## PROBLEM STATEMENT
Each line from the one holding "Este tipo de excepciones" through the final line of the data below is to be given again exactly, and no other line is to appear.

(Plain-text document sources)

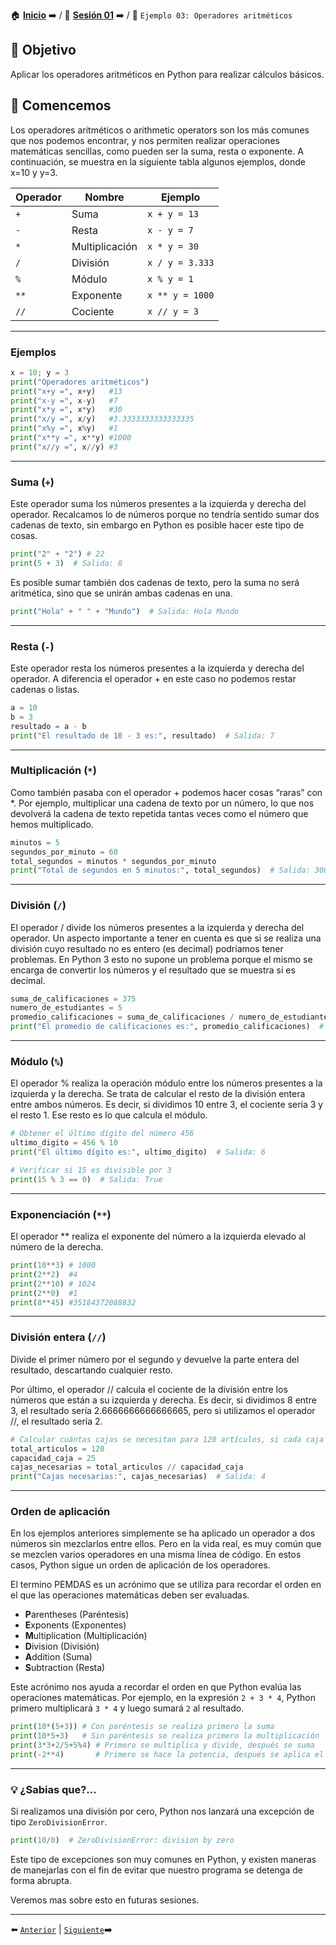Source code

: 🏠 [**Inicio**](../../Readme.md) ➡️ / 📖 [**Sesión 01**](../Readme.md) ➡️ / 📝 `Ejemplo 03: Operadores aritméticos`

## 🎯 Objetivo

Aplicar los operadores aritméticos en Python para realizar cálculos básicos.

## 🚀 Comencemos

Los operadores aritméticos o arithmetic operators son los más comunes que nos podemos encontrar, y nos permiten realizar operaciones matemáticas sencillas, como pueden ser la suma, resta o exponente. A continuación, se muestra en la siguiente tabla algunos ejemplos, donde x=10 y y=3.

| Operador | Nombre         | Ejemplo         |
|----------|----------------|-----------------|
| `+`      | Suma           | `x + y = 13`    |
| `-`      | Resta          | `x - y = 7`     |
| `*`      | Multiplicación | `x * y = 30`    |
| `/`      | División       | `x / y = 3.333` |
| `%`      | Módulo         | `x % y = 1`     |
| `**`     | Exponente      | `x ** y = 1000` |
| `//`     | Cociente       | `x // y = 3`    |

---

### Ejemplos

```python
x = 10; y = 3
print("Operadores aritméticos")
print("x+y =", x+y)   #13
print("x-y =", x-y)   #7
print("x*y =", x*y)   #30
print("x/y =", x/y)   #3.3333333333333335
print("x%y =", x%y)   #1
print("x**y =", x**y) #1000
print("x//y =", x//y) #3
```
---
### Suma (`+`)

Este operador suma los números presentes a la izquierda y derecha del operador. Recalcamos lo de números porque no tendría sentido sumar dos cadenas de texto, sin embargo en Python es posible hacer este tipo de cosas.

```python
print("2" + "2") # 22
print(5 + 3)  # Salida: 8
```
Es posible sumar también dos cadenas de texto, pero la suma no será aritmética, sino que se unirán ambas cadenas en una.

```python
print("Hola" + " " + "Mundo")  # Salida: Hola Mundo
```
---
### Resta (`-`)

Este operador resta los números presentes a la izquierda y derecha del operador. A diferencia el operador + en este caso no podemos restar cadenas o listas.

```python
a = 10
b = 3
resultado = a - b
print("El resultado de 10 - 3 es:", resultado)  # Salida: 7
```

---

### Multiplicación (`*`)

Como también pasaba con el operador + podemos hacer cosas “raras” con *. Por ejemplo, multiplicar una cadena de texto por un número, lo que nos devolverá la cadena de texto repetida tantas veces como el número que hemos multiplicado.

```python
minutos = 5
segundos_por_minuto = 60
total_segundos = minutos * segundos_por_minuto
print("Total de segundos en 5 minutos:", total_segundos)  # Salida: 300
```

---

### División (`/`)

El operador / divide los números presentes a la izquierda y derecha del operador. Un aspecto importante a tener en cuenta es que si se realiza una división cuyo resultado no es entero (es decimal) podríamos tener problemas. En Python 3 esto no supone un problema porque el mismo se encarga de convertir los números y el resultado que se muestra si es decimal.

```python
suma_de_calificaciones = 375
numero_de_estudiantes = 5
promedio_calificaciones = suma_de_calificaciones / numero_de_estudiantes
print("El promedio de calificaciones es:", promedio_calificaciones)  # Salida: 75.0
```

---

### Módulo (`%`)

El operador % realiza la operación módulo entre los números presentes a la izquierda y la derecha. Se trata de calcular el resto de la división entera entre ambos números. Es decir, si dividimos 10 entre 3, el cociente sería 3 y el resto 1. Ese resto es lo que calcula el módulo.

```python
# Obtener el último dígito del número 456
ultimo_digito = 456 % 10
print("El último dígito es:", ultimo_digito)  # Salida: 6
```

```python
# Verificar si 15 es divisible por 3
print(15 % 3 == 0)  # Salida: True
```
---

### Exponenciación (`**`)

El operador ** realiza el exponente del número a la izquierda elevado al número de la derecha.

```python
print(10**3) # 1000
print(2**2)  #4
print(2**10) # 1024
print(2**0)  #1
print(8**45) #35184372088832
```
---

### División entera (`//`)

Divide el primer número por el segundo y devuelve la parte entera del resultado, descartando cualquier resto.

Por último, el operador // calcula el cociente de la división entre los números que están a su izquierda y derecha. Es decir, si dividimos 8 entre 3, el resultado sería 2.6666666666666665, pero si utilizamos el operador //, el resultado sería 2.

```python
# Calcular cuántas cajas se necesitan para 120 artículos, si cada caja puede contener 25 artículos.
total_articulos = 120
capacidad_caja = 25
cajas_necesarias = total_articulos // capacidad_caja
print("Cajas necesarias:", cajas_necesarias)  # Salida: 4
```
---

### Orden de aplicación

En los ejemplos anteriores simplemente se ha aplicado un operador a dos números sin mezclarlos entre ellos. Pero en la vida real, es muy común que se mezclen varios operadores en una misma línea de código. En estos casos, Python sigue un orden de aplicación de los operadores.

El termino PEMDAS es un acrónimo que se utiliza para recordar el orden en el que las operaciones matemáticas deben ser evaluadas.  

- **P**arentheses (Paréntesis)
- **E**xponents (Exponentes)
- **M**ultiplication (Multiplicación)
- **D**ivision (División)
- **A**ddition (Suma)
- **S**ubtraction (Resta)

Este acrónimo nos ayuda a recordar el orden en que Python evalúa las operaciones matemáticas. Por ejemplo, en la expresión `2 + 3 * 4`, Python primero multiplicará `3 * 4` y luego sumará `2` al resultado.

```python
print(10*(5+3)) # Con paréntesis se realiza primero la suma
print(10*5+3)   # Sin paréntesis se realiza primero la multiplicación
print(3*3+2/5+5%4) # Primero se multiplica y divide, después se suma
print(-2**4)       # Primero se hace la potencia, después se aplica el signo negativo
```

---

### 💡 **¿Sabias que?...**

Si realizamos una división por cero, Python nos lanzará una excepción de tipo `ZeroDivisionError`.

```python
print(10/0)  # ZeroDivisionError: division by zero
```

Este tipo de excepciones son muy comunes en Python, y existen maneras de manejarlas con el fin de evitar que nuestro programa se detenga de forma abrupta.

Veremos mas sobre esto en futuras sesiones.


---

⬅️ [`Anterior`](../Readme.md) | [`Siguiente`](../Reto-01/Readme.md)➡️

## RESULT OF THE TASK
Este tipo de excepciones son muy comunes en Python, y existen maneras de manejarlas con el fin de evitar que nuestro programa se detenga de forma abrupta.

Veremos mas sobre esto en futuras sesiones.


---

⬅️ [`Anterior`](../Readme.md) | [`Siguiente`](../Reto-01/Readme.md)➡️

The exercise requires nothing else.